Research Papers

Numerical Simulation of Temperature Distribution in a Containment Vessel of an Operating PWR Plant

[+] Author and Article Information
Yoichi Utanohara

Institute of Nuclear Safety System, Inc., 64 Sata, Mihama-cho, Mikata-gun, Fukui 919-1205, Japan
e-mail: utanohara@inss.co.jp

Michio Murase

Mem. ASME,
Institute of Nuclear Safety System, Inc.,
64 Sata, Mihama-cho, Mikata-gun, Fukui 919-1205, Japan
e-mail: murase@inss.co.jp

Akihiro Masui, Ryo Inomata, Yuji Kamiya

MHI Nuclear Engineering Company, Ltd.,
3-1, Minatomirai 3-chome, Nishi-ku, Yokohama 220-8401, Japan

1Corresponding author.

Manuscript received April 29, 2014; final manuscript received September 14, 2014; published online February 9, 2015. Assoc. Editor: Mark Anderson.

ASME J of Nuclear Rad Sci 1(1), 011002 (Feb 09, 2015) (12 pages) Paper No: NERS-14-1004; doi: 10.1115/1.4026389 History: Received April 29, 2014; Accepted November 14, 2014; Online February 09, 2015

The structural integrity of the containment vessel (CV) for a pressurized water reactor (PWR) plant under a loss-of-coolant accident is evaluated by a safety analysis code that uses the average temperature of gas phase in the CV during reactor operation as an initial condition. Since the estimation of the average temperature by measurement is difficult, this paper addressed the numerical simulation for the temperature distribution in the CV of an operating PWR plant. The simulation considered heat generation of the equipment, the ventilation and air conditioning systems (VAC), heat transfer to the structure, and heat release to the CV exterior based on the design values of the PWR plant. The temperature increased with a rise in height within the CV and the flow field transformed from forced convection to natural convection. Compared with the measured temperature data in the actual PWR plant, predicted temperatures in the lower regions agreed well with the measured values. The temperature differences became larger above the fourth floor, and the temperature inside the steam generator (SG) loop chamber on the fourth floor was most strongly underestimated, 16.2K due to the large temperature gradient around the heat release equipment.
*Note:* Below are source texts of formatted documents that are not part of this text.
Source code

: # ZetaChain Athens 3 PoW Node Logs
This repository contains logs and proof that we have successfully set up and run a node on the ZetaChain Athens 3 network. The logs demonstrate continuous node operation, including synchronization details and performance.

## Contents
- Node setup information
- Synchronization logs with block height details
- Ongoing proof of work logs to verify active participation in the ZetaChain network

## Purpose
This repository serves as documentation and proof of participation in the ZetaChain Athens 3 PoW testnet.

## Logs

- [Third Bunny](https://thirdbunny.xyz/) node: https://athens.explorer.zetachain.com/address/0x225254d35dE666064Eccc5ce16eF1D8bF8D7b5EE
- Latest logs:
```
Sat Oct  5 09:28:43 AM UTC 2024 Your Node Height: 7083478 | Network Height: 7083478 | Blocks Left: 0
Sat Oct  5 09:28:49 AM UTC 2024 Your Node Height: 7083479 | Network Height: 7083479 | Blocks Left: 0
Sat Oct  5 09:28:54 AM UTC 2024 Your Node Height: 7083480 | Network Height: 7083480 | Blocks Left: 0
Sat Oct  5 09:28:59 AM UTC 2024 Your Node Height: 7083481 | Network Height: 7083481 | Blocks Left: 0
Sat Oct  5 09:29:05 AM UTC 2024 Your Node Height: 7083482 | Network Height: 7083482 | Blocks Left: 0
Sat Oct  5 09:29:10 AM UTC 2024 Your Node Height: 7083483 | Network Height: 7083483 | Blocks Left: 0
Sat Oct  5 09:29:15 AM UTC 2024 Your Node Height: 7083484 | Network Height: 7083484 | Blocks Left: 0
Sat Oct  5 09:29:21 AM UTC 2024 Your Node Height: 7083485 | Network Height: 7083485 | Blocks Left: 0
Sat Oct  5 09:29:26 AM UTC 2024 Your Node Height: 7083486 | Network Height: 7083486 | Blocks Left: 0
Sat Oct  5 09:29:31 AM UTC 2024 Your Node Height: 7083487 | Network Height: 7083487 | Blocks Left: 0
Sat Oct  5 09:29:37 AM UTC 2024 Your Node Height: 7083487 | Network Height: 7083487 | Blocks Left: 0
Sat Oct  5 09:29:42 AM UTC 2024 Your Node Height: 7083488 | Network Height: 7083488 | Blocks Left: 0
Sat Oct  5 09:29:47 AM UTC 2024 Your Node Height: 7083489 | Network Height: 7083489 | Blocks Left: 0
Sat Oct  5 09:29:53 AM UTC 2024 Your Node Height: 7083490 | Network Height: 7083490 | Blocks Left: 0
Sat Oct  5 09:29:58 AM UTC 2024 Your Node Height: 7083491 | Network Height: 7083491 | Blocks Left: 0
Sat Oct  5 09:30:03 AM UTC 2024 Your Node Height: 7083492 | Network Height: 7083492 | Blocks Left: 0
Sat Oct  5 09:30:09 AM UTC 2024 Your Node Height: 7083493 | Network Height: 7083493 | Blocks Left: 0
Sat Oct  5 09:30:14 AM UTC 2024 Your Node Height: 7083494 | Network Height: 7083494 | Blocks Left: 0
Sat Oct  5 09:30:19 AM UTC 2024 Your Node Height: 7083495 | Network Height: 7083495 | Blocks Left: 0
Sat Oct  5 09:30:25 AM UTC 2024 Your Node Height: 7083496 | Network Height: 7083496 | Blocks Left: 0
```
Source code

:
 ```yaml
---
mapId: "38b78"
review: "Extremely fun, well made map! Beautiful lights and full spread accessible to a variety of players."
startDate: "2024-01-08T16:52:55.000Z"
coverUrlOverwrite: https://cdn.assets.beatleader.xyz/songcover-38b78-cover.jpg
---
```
Nevertheless, the predicted temperature distribution represented a qualitative tendency, low at the bottom of the CV and increases with a rise in height within the CV. The total volume-averaged temperature was nearly equal to the average gas phase temperature. To improve the predictive performance, parameter studies regarding heat from the equipment and the reconsideration of the numerical model that can be applicable to large temperature gradient around the equipment are needed.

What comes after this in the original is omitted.